Graz
Graz earns its reputation quietly. The Uhrturm clock tower watches over a roofscape of terracotta and copper from its perch on the Schlossberg, while down in the old town the Landhaus courtyard — three tiers of Renaissance arcades built in 1557 — catches afternoon light in a way that stops you mid-step. This is Austria's second-largest city, yet it moves at a different pace than Vienna, more concerned with its university crowds and its food markets than with performing itself for visitors.
The city holds a UNESCO World Heritage designation for its historic centre, and the 2003 European Capital of Culture year left two striking additions on the River Mur: the bubble-like Kunsthaus and the floating steel platform of the Murinsel. Old and new sit closer together here than in most Austrian cities.
How Graz came to be
Graz first appears in documents around 1128–29 as a fortified settlement, received town rights around 1240, and by 1281 had won special privileges from King Rudolf I. Its real elevation came in 1379 when the Leopoldine branch of the Habsburgs made it their residence, and for a long period Graz functioned as the capital of Inner Austria — the birthplace and seat of Ferdinand II, who would become Holy Roman Emperor.

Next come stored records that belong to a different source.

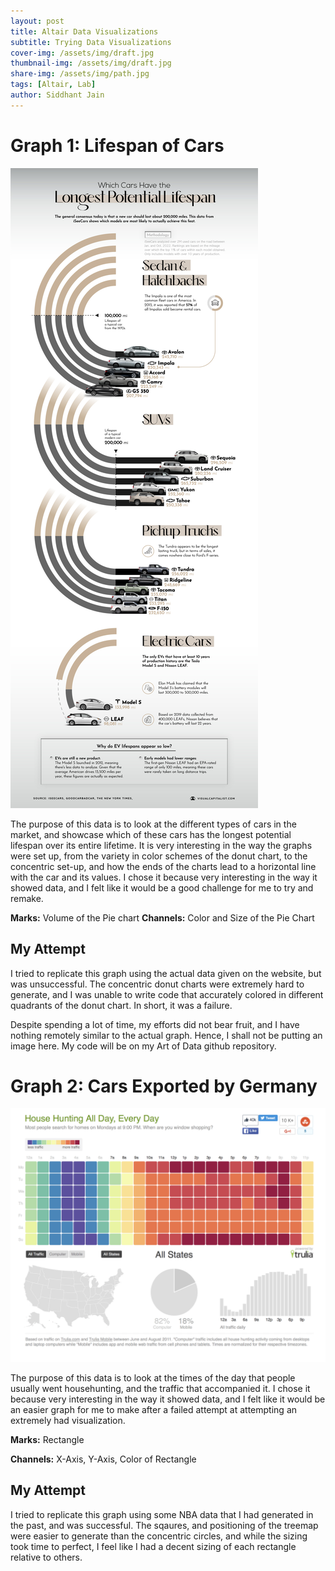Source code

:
 ```yaml
---
layout: post
title: Altair Data Visualizations
subtitle: Trying Data Visualizations
cover-img: /assets/img/draft.jpg
thumbnail-img: /assets/img/draft.jpg
share-img: /assets/img/path.jpg
tags: [Altair, Lab]
author: Siddhant Jain
---
```


# **Graph 1: Lifespan of Cars**

![Lifespan of Cars](/assets/img/Cars.jpg)

The purpose of this data is to look at the different types of cars in the market, and showcase which of these cars has the longest potential lifespan over its entire lifetime. It is very interesting in the way the graphs were set up, from the variety in color schemes of the donut chart, to the concentric set-up, and how the ends of the charts lead to a horizontal line with the car and its values. I chose it because very interesting in the way it showed data, and I felt like it would be a good challenge for me to try and remake. 

**Marks:** 
Volume of the Pie chart 
**Channels:**
Color and Size of the Pie Chart


## **My Attempt**
I tried to replicate this graph using the actual data given on the website, but was unsuccessful. The concentric donut charts were extremely hard to generate, and I was unable to write code that accurately colored in different quadrants of the donut chart. In short, it was a failure.

Despite spending a lot of time, my efforts did not bear fruit, and I have nothing remotely similar to the actual graph. Hence, I shall not be putting an image here. My code will be on my Art of Data github repository.



# **Graph 2: Cars Exported by Germany**

![Cars Exported by Germany](/assets/img/Househunting.png)

The purpose of this data is to look at the times of the day that people usually went househunting, and the traffic that accompanied it. I chose it because very interesting in the way it showed data, and I felt like it would be an easier graph for me to make after a failed attempt at attempting an extremely had visualization. 

**Marks:** 
Rectangle

**Channels:**
X-Axis, Y-Axis, Color of Rectangle

## **My Attempt**
I tried to replicate this graph using some NBA data that I had generated in the past, and was successful. The sqaures, and positioning of the treemap were easier to generate than the concentric circles, and while the sizing took time to perfect, I feel like I had a decent sizing of each rectangle relative to others.

<div id="vis"></div>

<script type="text/javascript" src="https://cdn.jsdelivr.net/npm/vega@5"></script>
<script type="text/javascript" src="https://cdn.jsdelivr.net/npm/vega-lite@5.20.1"></script>
<script type="text/javascript" src="https://cdn.jsdelivr.net/npm/vega-embed@6"></script>

<script>
  (function(vegaEmbed) {
    var spec = {
      "config": {
        "view": {
          "continuousWidth": 300,
          "continuousHeight": 300,
          "stroke": "transparent"
        },
        "axis": {
          "grid": false,
          "labels": false,
          "ticks": false
        },
        "title": {
          "anchor": "middle",
          "color": "white",
          "font": "Georgia",
          "fontSize": 18,
          "fontWeight": "bold"
        }
      },
      "data": {
        "name": "data-8fccb3fd7bf476b9346511f56a248cfd"
      },
      "mark": {
        "type": "rect"
      },
      "encoding": {
        "color": {
          "field": "WS",
          "type": "quantitative"
        },
        "size": {
          "field": "normalized_WS",
          "type": "quantitative"
        },
        "tooltip": [
          {
            "field": "Name",
            "type": "nominal"
          },
          {
            "field": "WS",
            "type": "quantitative"
          }
        ],
        "x": {
          "field": "x",
          "type": "quantitative"
        }
      },
      "height": 200,
      "title": "Top 25 Players by Win Shares",
      "width": 800,
      "$schema": "https://vega.github.io/schema/vega-lite/v5.20.1.json",
      "datasets": {
        "data-8fccb3fd7bf476b9346511f56a248cfd": [
          {"Name": "Nikola Jokic", "Age": 28, "WS_Now": 17.0, "Experience": 9, "WS": 13.2, "normalized_WS": 0.05223585278986941, "x": 0.026117926394934706, "y": 0},
          {"Name": "Shai Gilgeous-Alexander", "Age": 25, "WS_Now": 14.6, "Experience": 6, "WS": 12.5, "normalized_WS": 0.049465769687376336, "x": 0.07696873763355758, "y": 0},
          {"Name": "Luka Doncic", "Age": 24, "WS_Now": 12.0, "Experience": 6, "WS": 11.3, "normalized_WS": 0.04471705579738821, "x": 0.12406015037593984, "y": 0},
          {"Name": "Domantas Sabonis", "Age": 27, "WS_Now": 12.6, "Experience": 8, "WS": 11.2, "normalized_WS": 0.0443213296398892, "x": 0.16857934309457853, "y": 0},
          {"Name": "Giannis Antetokounmpo", "Age": 29, "WS_Now": 13.2, "Experience": 11, "WS": 11.1, "normalized_WS": 0.043925603482390184, "x": 0.21270280965571825, "y": 0},
          {"Name": "Jalen Brunson", "Age": 27, "WS_Now": 11.2, "Experience": 6, "WS": 10.7, "normalized_WS": 0.04234269885239414, "x": 0.2558369608231104, "y": 0},
          {"Name": "Chet Holmgren", "Age": 21, "WS_Now": 8.9, "Experience": 2, "WS": 10.5, "normalized_WS": 0.04155124653739612, "x": 0.29778393351800553, "y": 0},
          {"Name": "Anthony Edwards", "Age": 22, "WS_Now": 7.5, "Experience": 4, "WS": 10.4, "normalized_WS": 0.041155520379897115, "x": 0.33913731697665217, "y": 0},
          {"Name": "Anthony Davis", "Age": 30, "WS_Now": 11.8, "Experience": 12, "WS": 10.3, "normalized_WS": 0.0407597942223981, "x": 0.3800949742777998, "y": 0},
          {"Name": "Jayson Tatum", "Age": 25, "WS_Now": 10.4, "Experience": 7, "WS": 10.3, "normalized_WS": 0.0407597942223981, "x": 0.42085476850019793, "y": 0},
          {"Name": "Victor Wembanyama", "Age": 20, "WS_Now": 3.7, "Experience": 1, "WS": 10.1, "normalized_WS": 0.039968341907400076, "x": 0.461218836565097, "y": 0}
        ]
      }
    };

    var embedOpt = {"mode": "vega-lite"};

    function showError(el, error){
        el.innerHTML = ('<div style="color:red;">'
                        + '<p>JavaScript Error: ' + error.message + '</p>'
                        + "<p>This usually means there's a typo in your chart specification. "
                        + "See the javascript console for the full traceback.</p>"
                        + '</div>');
        throw error;
    }

    const el = document.getElementById('vis');
    vegaEmbed("#vis", spec, embedOpt)
      .catch(error => showError(el, error));
  })(vegaEmbed);
</script>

That Habsburg patronage shaped the city's architecture and intellectual life. Archduke Charles II founded the university in 1585. Johannes Kepler taught here from 1594 to 1600 and wrote Mysterium Cosmographicum while in the city. Nikola Tesla studied electrical engineering here. The Baroque architect Johann Bernhard Fischer von Erlach was born in Graz in 1656. The layers are still legible in the streets.
Who and what shaped it
People who shaped it
Landmark buildings
See Graz in motion
Plan your visit
On the map
When to go
Summers are warm and well-suited to the outdoor markets and the Schlossberg gardens, though afternoon thunderstorms are common in July and August. January averages just below freezing, and the city sees proper winter cold, so pack accordingly if you visit between November and March.
Right now
Background & history adapted from Wikipedia (CC BY-SA) · specs from Wikidata (CC0) · weather from Open-Meteo · map data © OpenStreetMap contributors · photos from Wikimedia Commons / Unsplash with per-image credit. No third-party reviews or social posts reproduced.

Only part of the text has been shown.